The market continues to be a bit unpredictable, with even the biggest tech stocks seeing shares wobble both here and in the United States. But there has been at least one sector that’s been seeing renewed interest, and that’s utility stocks.
Utilities led the way in the most growth last week, seeing overall growth of about 1.15%. Sure, that’s not much, but that’s an average. And if you look at the other industries, many were down. So, let’s look at what’s happening and a utility stock I’d pick up on the TSX today.
What happened?
It looks as though the TSX today has been seeing support from utility stocks for at least the last week, with investors remaining cautious. This continues especially as we saw United States inflation data come in higher than anticipated.
Inflation hit 3.1% in January, higher than the expected 3% by economists but still lower than December levels. Even so, this led to a drop in the overall market and a rise in utility stocks — stocks that traditionally provide safe havens during market volatility but have been volatile themselves in the past.
When the market started to drop back in 2022, utility stocks saw a surge in interest. This came as investors wanted exposure to companies that would continue to be used no matter what. However, these quickly became overvalued, leading to a drop in the industry. Yet now, it looks like we’re back.
Return to normalcy
Honestly, it looks like this sector is just seeing a return to normal — especially as interest rates and inflation look to be coming down in the near future. As this happens, utility companies will be able to expand once more with lower interest rates.
Meanwhile, the overall support of these companies as strong investments remains the same. Utility stocks provide long-term contracts where companies and countries sign up for years, if not decades, of use. However, not all are the same.
In fact, there are certainly utility stocks out there that are less of an option for long-term holders. These would be the ones with exposure to natural gas. Instead, I would be looking at companies already seeing growth thanks to renewable energy investments. And there is one I would consider above the rest.
Hydro One
As the market recovers, and utility stocks lead the charge (at least, the most stable charge), I would look to Hydro One (TSX:H) as a strong option. Hydro One stock may be new on the scene in terms of share growth. However, it’s proven to be a force to be reckoned with.
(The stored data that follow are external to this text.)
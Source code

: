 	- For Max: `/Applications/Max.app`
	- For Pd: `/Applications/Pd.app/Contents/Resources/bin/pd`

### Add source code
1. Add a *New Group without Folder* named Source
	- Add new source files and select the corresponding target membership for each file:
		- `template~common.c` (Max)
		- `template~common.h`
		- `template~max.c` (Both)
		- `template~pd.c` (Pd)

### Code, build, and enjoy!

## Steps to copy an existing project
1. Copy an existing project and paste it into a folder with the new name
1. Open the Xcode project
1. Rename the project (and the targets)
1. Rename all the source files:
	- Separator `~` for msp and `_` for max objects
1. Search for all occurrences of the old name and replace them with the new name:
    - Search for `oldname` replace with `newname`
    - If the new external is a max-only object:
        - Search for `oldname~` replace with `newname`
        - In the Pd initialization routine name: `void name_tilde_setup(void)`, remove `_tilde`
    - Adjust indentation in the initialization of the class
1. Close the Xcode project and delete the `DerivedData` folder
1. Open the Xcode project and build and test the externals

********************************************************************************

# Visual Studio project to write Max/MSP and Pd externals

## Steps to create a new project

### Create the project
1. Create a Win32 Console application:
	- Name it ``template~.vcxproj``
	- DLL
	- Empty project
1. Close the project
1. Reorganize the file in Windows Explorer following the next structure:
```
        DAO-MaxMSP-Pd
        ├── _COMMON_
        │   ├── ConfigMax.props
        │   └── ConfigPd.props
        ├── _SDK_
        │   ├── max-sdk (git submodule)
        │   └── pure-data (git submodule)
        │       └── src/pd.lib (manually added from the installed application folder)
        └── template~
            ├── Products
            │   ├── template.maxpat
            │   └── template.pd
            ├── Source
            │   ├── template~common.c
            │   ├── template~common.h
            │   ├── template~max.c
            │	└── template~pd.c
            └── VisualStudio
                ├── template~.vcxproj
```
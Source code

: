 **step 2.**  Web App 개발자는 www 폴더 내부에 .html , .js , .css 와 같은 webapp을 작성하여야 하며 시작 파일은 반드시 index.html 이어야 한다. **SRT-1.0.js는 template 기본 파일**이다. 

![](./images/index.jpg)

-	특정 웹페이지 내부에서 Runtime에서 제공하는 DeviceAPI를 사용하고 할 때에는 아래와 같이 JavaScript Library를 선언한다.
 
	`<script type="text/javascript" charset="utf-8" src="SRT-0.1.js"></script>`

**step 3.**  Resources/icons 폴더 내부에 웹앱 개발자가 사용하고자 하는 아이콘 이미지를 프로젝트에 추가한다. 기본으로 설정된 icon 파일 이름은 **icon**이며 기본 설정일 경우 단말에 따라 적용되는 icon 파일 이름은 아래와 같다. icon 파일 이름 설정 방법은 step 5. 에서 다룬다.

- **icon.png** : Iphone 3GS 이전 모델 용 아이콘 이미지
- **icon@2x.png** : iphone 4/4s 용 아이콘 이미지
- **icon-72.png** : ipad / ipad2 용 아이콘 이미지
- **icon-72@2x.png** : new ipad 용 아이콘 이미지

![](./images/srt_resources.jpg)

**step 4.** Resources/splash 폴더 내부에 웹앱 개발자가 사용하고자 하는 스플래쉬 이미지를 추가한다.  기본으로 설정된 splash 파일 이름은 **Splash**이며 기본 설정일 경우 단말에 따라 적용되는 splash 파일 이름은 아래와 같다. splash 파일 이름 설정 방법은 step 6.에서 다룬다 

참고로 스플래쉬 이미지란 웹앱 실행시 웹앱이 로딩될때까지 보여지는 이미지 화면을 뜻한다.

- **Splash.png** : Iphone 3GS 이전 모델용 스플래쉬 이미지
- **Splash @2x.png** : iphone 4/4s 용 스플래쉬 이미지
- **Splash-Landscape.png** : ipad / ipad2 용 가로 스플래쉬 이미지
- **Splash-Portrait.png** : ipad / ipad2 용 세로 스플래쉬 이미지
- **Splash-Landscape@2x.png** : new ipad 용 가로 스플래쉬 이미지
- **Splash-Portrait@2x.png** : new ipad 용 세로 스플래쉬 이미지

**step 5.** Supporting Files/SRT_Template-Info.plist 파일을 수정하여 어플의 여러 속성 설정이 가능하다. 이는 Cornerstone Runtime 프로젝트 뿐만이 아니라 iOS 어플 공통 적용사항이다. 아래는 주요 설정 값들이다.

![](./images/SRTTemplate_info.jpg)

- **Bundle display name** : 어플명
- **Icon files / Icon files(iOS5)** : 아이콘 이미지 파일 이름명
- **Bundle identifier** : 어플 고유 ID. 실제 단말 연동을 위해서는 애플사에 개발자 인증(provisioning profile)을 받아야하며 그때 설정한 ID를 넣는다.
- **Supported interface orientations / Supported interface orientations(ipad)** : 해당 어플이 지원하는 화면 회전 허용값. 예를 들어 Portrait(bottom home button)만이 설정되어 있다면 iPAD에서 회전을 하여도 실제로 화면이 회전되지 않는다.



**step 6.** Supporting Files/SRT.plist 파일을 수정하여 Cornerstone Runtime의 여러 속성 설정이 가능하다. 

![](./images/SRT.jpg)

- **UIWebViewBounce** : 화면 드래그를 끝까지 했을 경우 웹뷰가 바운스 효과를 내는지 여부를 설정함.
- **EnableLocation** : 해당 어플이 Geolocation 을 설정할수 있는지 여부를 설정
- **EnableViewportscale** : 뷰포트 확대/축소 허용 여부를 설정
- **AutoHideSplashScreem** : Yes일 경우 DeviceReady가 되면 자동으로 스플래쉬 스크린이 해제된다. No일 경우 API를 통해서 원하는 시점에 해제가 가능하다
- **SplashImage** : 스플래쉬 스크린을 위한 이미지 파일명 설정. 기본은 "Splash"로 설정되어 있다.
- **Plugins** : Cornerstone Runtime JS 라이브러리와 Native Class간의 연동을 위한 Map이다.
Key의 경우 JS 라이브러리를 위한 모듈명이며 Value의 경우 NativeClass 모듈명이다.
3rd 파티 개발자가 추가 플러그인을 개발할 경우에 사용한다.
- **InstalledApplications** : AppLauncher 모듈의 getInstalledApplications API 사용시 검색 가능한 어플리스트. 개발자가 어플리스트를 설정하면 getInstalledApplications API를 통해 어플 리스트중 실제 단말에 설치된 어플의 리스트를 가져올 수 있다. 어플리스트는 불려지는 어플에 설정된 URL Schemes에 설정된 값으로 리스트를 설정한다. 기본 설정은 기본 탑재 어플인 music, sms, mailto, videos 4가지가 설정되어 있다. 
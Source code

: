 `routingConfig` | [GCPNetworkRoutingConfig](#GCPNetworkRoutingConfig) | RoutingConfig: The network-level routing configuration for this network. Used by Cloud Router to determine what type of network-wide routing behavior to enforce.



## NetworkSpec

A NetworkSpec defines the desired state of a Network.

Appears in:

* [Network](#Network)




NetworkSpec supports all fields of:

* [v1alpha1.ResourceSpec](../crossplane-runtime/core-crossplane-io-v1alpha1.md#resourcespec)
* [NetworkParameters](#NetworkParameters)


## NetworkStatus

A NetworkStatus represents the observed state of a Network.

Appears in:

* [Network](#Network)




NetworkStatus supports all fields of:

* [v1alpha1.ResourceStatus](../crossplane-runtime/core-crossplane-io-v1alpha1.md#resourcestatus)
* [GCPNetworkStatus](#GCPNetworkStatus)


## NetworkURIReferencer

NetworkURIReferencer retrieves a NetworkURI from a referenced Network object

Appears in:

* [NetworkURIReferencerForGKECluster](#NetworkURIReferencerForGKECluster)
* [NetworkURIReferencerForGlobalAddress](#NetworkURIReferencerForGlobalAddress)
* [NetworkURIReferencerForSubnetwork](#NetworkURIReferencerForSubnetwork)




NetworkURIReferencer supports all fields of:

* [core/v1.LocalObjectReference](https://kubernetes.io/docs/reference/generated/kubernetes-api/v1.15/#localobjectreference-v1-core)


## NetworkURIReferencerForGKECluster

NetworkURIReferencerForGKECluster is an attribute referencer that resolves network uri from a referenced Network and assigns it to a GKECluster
The company is supported by a major stake held by the province of Ontario. Further, it gets its power from hydroelectricity, a renewable source that supports the company. This means there aren’t going to be any surprises in a renewable-energy-focused future.
Yet shares of Hydro One stock still offer value. Shares are up 10% in the last year. That growth has been quite stable as well, compared to other utility companies that saw a plunge in share price. So, you can gain stable growth, as well as a dividend yield currently at 2.97% as of writing. Therefore, this is the utility stock I would certainly consider as we continue to see a rebound in the market.